The Florida Silver Haired Legislature exists to make sure the voices of older Floridians are heard where decisions get made. When we see a policy that is quietly putting seniors at unnecessary risk, speaking up is what we are here to do. The way Medicare currently handles pain medication is one of those policies — and a hearing last week before the House Energy and Commerce Committee focused on a bill that presents an opportunity to fix it. In that hearing, our own Seminole County Sheriff Dennis Lemma expressed the seriousness of the opioid epidemic by saying, “The best thing they can do is never start.”
When a senior in Florida needs pain management after a surgery, procedure, or an acute injury, that conversation with their doctor should be guided by medicine alone. But Medicare’s own rules too often make that call before the doctor can. Generic opioids are routinely placed on lower, cheaper tiers, whereas FDA-approved non-opioid alternatives, many developed specifically to eliminate the threat of addiction, sit on higher tiers with steeper copays. In practice, the math steers patients toward opioids — not because anyone designed it that way, but because no one has fixed it.

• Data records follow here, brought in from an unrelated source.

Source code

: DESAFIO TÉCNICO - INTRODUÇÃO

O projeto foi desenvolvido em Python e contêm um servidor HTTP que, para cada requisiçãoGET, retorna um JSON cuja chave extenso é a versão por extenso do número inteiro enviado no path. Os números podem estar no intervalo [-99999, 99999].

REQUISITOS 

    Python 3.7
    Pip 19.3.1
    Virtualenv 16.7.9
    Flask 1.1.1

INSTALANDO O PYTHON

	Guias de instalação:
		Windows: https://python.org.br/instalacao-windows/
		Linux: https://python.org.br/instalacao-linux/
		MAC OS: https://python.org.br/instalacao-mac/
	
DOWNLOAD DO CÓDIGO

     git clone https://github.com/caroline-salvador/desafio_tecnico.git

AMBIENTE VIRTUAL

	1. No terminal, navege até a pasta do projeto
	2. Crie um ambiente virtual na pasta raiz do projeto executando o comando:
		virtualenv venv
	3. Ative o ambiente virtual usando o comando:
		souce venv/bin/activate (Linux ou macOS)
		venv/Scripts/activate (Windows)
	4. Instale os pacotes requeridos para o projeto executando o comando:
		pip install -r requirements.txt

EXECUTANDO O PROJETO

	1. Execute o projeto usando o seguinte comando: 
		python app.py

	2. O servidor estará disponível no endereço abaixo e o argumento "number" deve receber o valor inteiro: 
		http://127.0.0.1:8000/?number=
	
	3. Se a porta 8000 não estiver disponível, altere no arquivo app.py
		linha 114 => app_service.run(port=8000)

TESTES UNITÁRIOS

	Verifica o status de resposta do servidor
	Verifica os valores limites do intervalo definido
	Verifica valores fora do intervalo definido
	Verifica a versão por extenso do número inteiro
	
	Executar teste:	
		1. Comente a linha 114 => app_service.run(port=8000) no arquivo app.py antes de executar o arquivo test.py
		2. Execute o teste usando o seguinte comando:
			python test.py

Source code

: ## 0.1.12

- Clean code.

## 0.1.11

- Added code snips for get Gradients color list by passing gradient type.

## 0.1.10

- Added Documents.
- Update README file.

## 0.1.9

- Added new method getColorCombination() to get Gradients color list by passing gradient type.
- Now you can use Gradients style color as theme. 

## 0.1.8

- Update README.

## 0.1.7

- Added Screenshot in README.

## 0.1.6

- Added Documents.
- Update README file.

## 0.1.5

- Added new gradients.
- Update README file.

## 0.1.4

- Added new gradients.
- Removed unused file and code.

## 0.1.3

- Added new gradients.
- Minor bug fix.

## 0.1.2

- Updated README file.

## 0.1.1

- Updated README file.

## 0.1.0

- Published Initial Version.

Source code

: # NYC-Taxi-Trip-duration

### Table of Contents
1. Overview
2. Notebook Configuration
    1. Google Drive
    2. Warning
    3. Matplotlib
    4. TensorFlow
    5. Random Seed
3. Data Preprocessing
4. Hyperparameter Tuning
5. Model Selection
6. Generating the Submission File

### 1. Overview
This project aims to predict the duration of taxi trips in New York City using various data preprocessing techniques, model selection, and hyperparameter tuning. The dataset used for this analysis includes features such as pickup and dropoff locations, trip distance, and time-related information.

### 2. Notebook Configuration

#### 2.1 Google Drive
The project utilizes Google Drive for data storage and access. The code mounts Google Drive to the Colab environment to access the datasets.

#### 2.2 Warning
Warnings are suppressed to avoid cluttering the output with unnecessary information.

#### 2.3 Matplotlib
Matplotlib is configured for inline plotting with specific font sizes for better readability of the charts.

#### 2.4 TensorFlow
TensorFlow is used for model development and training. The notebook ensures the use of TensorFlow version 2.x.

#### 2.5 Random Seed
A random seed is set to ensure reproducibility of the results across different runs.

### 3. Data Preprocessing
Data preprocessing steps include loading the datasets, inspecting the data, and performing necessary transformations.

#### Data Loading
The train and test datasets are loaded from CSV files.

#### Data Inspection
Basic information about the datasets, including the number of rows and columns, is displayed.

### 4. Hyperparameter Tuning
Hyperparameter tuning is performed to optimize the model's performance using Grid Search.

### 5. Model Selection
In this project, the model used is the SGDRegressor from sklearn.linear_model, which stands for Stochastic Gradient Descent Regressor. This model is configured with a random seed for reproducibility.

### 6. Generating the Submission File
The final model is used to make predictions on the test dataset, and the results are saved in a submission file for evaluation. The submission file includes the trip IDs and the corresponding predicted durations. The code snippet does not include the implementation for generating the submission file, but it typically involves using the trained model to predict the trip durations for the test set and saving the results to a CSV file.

And when a patient or physician tries to choose an alternative anyway, the system frequently blocks that too. Prior authorization rules and fail-first requirements demand that patients show opioids have not worked for them before their insurance plan will cover a non-opioid option. That means people who come to their doctor specifically hoping to avoid opioids are told to try them first. It is a policy that made little sense when it was written and makes none today.
The Alternatives to PAIN Act will make two practical corrections: it would ensure that Medicare beneficiaries never pay more for a non-opioid pain medication than for an opioid, and it would prohibit plans from requiring opioid use as a precondition for covering non-opioid alternatives. Doctors and patients would be free to make decisions based on medicine, not on administrative cost structures from another era.
Florida’s congressional delegation already understands the urgency. Eight members have signed on as cosponsors of this bill — a remarkable show of bipartisan support that reflects just how clearly our representatives have heard from constituents about what is at stake. That foundation of support makes the path forward clear: the Energy and Commerce Committee should move this bill so the full House can act on it.
The stakes are real. Seniors who are steered toward opioids unnecessarily face genuine risks of dependence, hospitalization, and a difficult recovery cycle that no one should have to navigate. Preventing that from happening in the first place is better for patients, better for families, and better for a Medicare program already under financial pressure. The cost savings that come from avoiding addiction and its downstream consequences are predictable and significant.
Ernie Bach is CEO-President of the Florida Silver Haired Legislature.